Exercise prompt
Lift out each line of the data that holds "ldots".

[Collected data]
....

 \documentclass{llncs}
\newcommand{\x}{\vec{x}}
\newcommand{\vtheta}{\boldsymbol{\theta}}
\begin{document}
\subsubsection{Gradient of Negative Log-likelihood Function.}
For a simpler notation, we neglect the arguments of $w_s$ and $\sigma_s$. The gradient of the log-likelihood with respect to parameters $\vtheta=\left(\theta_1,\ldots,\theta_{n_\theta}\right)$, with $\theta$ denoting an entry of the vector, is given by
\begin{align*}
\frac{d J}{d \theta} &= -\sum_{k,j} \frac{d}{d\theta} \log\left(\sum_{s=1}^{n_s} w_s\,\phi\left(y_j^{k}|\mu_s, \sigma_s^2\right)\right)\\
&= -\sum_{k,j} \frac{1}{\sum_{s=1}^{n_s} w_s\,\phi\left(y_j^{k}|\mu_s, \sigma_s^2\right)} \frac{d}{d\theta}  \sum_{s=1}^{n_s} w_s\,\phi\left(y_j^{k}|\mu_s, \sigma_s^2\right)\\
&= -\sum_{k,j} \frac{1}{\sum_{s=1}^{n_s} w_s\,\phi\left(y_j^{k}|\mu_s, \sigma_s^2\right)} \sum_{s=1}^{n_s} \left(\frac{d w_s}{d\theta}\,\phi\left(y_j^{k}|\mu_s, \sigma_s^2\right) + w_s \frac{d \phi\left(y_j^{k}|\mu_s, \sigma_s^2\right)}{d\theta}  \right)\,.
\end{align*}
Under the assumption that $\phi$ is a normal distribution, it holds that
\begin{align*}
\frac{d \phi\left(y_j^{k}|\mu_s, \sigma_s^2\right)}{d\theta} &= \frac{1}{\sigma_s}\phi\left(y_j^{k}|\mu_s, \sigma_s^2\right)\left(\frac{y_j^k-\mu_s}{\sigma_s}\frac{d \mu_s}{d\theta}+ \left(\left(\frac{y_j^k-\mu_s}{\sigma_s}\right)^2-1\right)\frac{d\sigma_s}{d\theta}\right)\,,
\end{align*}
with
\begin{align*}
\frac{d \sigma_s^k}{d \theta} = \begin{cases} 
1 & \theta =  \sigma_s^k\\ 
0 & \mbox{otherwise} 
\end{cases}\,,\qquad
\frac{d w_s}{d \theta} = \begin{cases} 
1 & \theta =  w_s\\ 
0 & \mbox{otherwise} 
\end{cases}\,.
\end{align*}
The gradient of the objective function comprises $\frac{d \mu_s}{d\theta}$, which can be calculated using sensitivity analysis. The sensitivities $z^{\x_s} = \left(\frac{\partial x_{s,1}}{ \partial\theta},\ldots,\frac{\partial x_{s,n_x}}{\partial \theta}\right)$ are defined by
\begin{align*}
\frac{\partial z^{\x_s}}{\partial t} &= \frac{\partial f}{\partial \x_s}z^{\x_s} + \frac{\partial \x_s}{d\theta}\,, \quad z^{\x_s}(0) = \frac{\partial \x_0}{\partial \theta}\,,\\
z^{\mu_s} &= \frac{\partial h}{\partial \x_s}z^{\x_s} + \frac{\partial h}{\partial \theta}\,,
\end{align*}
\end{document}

....

Result of the task
For a simpler notation, we neglect the arguments of $w_s$ and $\sigma_s$. The gradient of the log-likelihood with respect to parameters $\vtheta=\left(\theta_1,\ldots,\theta_{n_\theta}\right)$, with $\theta$ denoting an entry of the vector, is given by
The gradient of the objective function comprises $\frac{d \mu_s}{d\theta}$, which can be calculated using sensitivity analysis. The sensitivities $z^{\x_s} = \left(\frac{\partial x_{s,1}}{ \partial\theta},\ldots,\frac{\partial x_{s,n_x}}{\partial \theta}\right)$ are defined by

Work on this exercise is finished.